Weber:Wenn die Industrieführung teilweise in sich schon marode ist - wie kann man sie umsteuern zu einer anderen Produktionsweise?
Beck: Wir brauchen nicht nur Alternativen für konkrete Fragen, wir brauchen eine ganz andere Vorstellung von Technik. Bis jetzt orientieren sich Techniker daran: Was ist wirtschaftlich, funktional und effektiv. Eine ökologische Technik, die dieses Etikett wirklich verdient, muss jedoch auch die Folgen ihrer selbst schon bei der Entwicklung beachten. Die Technik darf diese Nebenwirkungen nicht erst hinterher zur Kenntnis nehmen.
Weber:Wer das heute versucht, wird meist belächelt…
Beck: Aber das muss nicht so bleiben, wenn die Alternativen zur heutigen Technik erst einmal etabliert sind, wenn das alles eine große gesellschaftliche Bewegung geworden ist. Heidegger - der ja nicht gerade ein Kronzeuge ist, auf den man sich bei allen Gelegenheiten berufen könnte - hat mit einem Bild verdeutlicht, wie Technik beschaffen sein könnte: Sie müsste „auf der Welt wie auf einer Geige spielen“. Wenn es einmal so weit ist, dann werden wir sehen, dass die ökologische Frage in Wirklichkeit ein Himmelsgeschenk zur Selbstreformation einer bislang fatalistischen Industriemoderne war.

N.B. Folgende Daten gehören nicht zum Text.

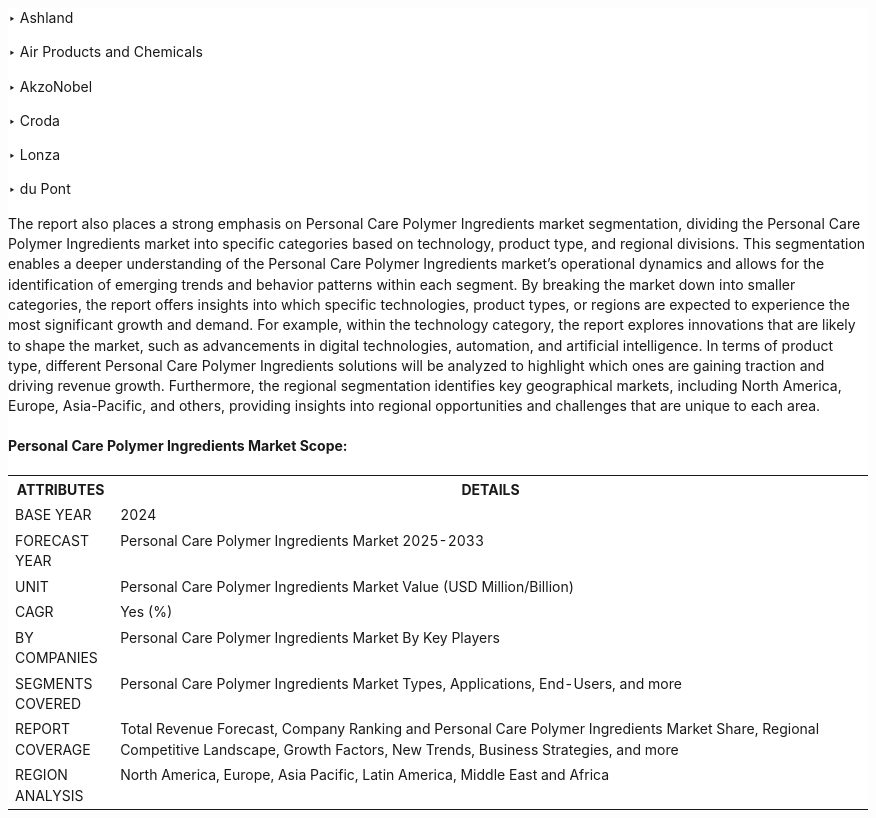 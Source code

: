 ‣ Ashland

‣ Air Products and Chemicals

‣ AkzoNobel

‣ Croda

‣ Lonza

‣ du Pont

The report also places a strong emphasis on Personal Care Polymer Ingredients market segmentation, dividing the Personal Care Polymer Ingredients market into specific categories based on technology, product type, and regional divisions. This segmentation enables a deeper understanding of the Personal Care Polymer Ingredients market’s operational dynamics and allows for the identification of emerging trends and behavior patterns within each segment. By breaking the market down into smaller categories, the report offers insights into which specific technologies, product types, or regions are expected to experience the most significant growth and demand. For example, within the technology category, the report explores innovations that are likely to shape the market, such as advancements in digital technologies, automation, and artificial intelligence. In terms of product type, different Personal Care Polymer Ingredients solutions will be analyzed to highlight which ones are gaining traction and driving revenue growth. Furthermore, the regional segmentation identifies key geographical markets, including North America, Europe, Asia-Pacific, and others, providing insights into regional opportunities and challenges that are unique to each area.

<h4>Personal Care Polymer Ingredients Market Scope:</h4>
<table>
<tr>
<th>ATTRIBUTES</th>
<th>DETAILS</th>
</tr>
<tr>
<td>BASE YEAR</td>
<td>2024</td>
</tr>
<tr>
<td>FORECAST YEAR</td>
<td>Personal Care Polymer Ingredients Market 2025-2033</td>
</tr>
<tr>
<td>UNIT</td>
<td>Personal Care Polymer Ingredients Market Value (USD Million/Billion)</td>
<tr>
<td>CAGR</td>
<td>Yes (%)</td>
</tr>
</tr>
<tr>
<td>BY COMPANIES</td>
<td>Personal Care Polymer Ingredients Market By Key Players</td>
</tr>
<tr>
<td>SEGMENTS COVERED</td>
<td>Personal Care Polymer Ingredients Market Types, Applications, End-Users, and more</td>
</tr>
<tr>
<td>REPORT COVERAGE</td>
<td>Total Revenue Forecast, Company Ranking and Personal Care Polymer Ingredients Market Share, Regional Competitive Landscape, Growth Factors, New Trends, Business Strategies, and more</td>
</tr>
<tr>
<td>REGION ANALYSIS</td>
<td>North America, Europe, Asia Pacific, Latin America, Middle East and Africa</td>
</tr>
</table>
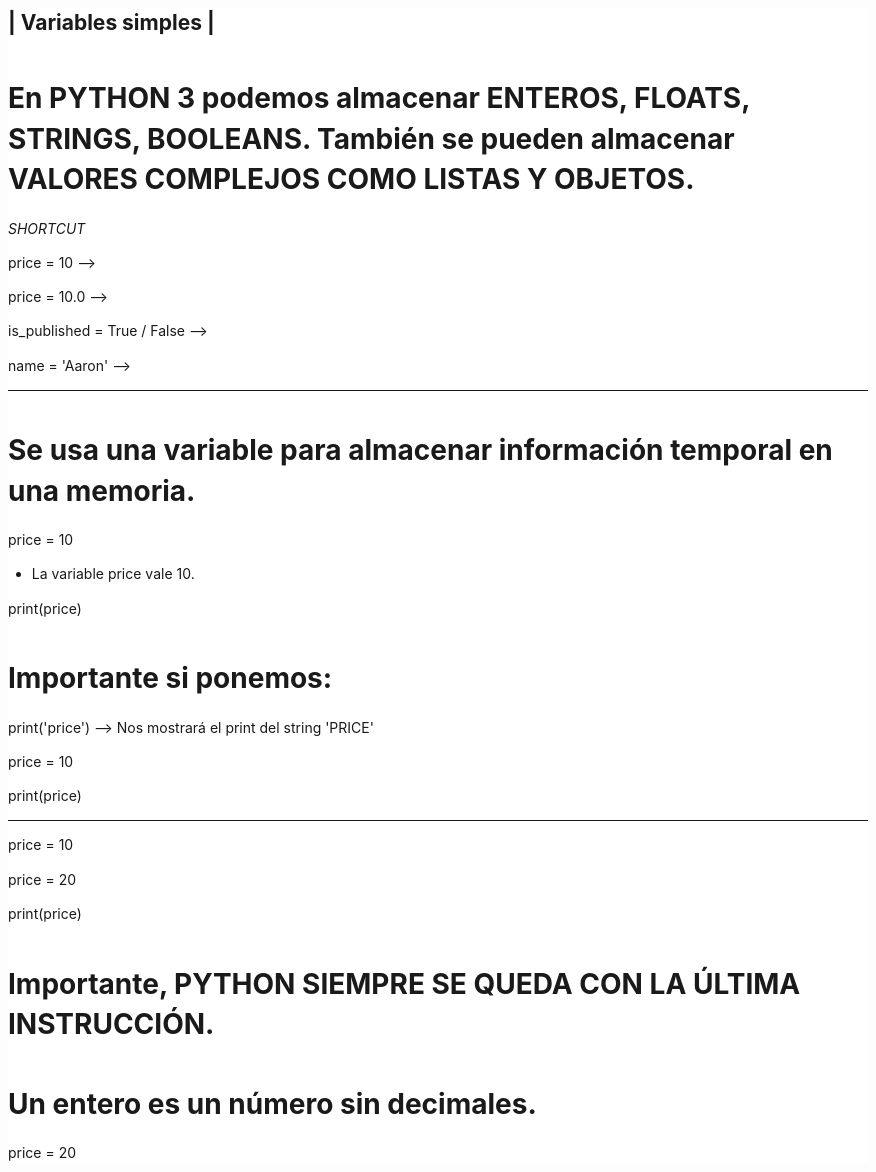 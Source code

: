 | **Variables simples** |
-----------------

# En PYTHON 3 podemos almacenar ENTEROS, FLOATS, STRINGS, BOOLEANS. También se pueden almacenar VALORES COMPLEJOS COMO LISTAS Y OBJETOS.

*SHORTCUT*

price = 10 --> <entero>

price = 10.0 --> <float>

is_published = True / False --> <bool>

name = 'Aaron' --> <string>



-----------------


# Se usa una variable para almacenar información temporal en una memoria.

price = 10

* La variable price vale 10.

print(price)

# Importante si ponemos:

print('price') --> Nos mostrará el print del string 'PRICE'

price = 10

print(price)

-------------

price = 10

price = 20

print(price)

# Importante, PYTHON SIEMPRE SE QUEDA CON LA ÚLTIMA INSTRUCCIÓN.

# Un entero es un número sin decimales.

price = 20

Der Soziologe Ulrich Beck, geb. 15. Mai 1944 in Stolp, starb am 1. Januar. Er wurde einer breiten Öffentlichkeit durch sein Buch "Risikogesellschaft" bekannt, das 1986 erschien, einige Zeit vor der Tschernobyl-Katastrophe. Beck war Professor für Soziologie an der Ludwig-Maximilians-Universität München, an der London School of Economics and Political Science und an der FMSH (Fondation Maison des sciences de l’homme) in Paris. Vom Europäischen Forschungsrat wurde ihm 2012 ein Projekt zum Thema „Methodologischer Kosmopolitismus am Beispiel des Klimawandels“ mit fünfjähriger Laufzeit bewilligt. Als einer der ersten Forscher machte er die "Globalisierung" zum Thema.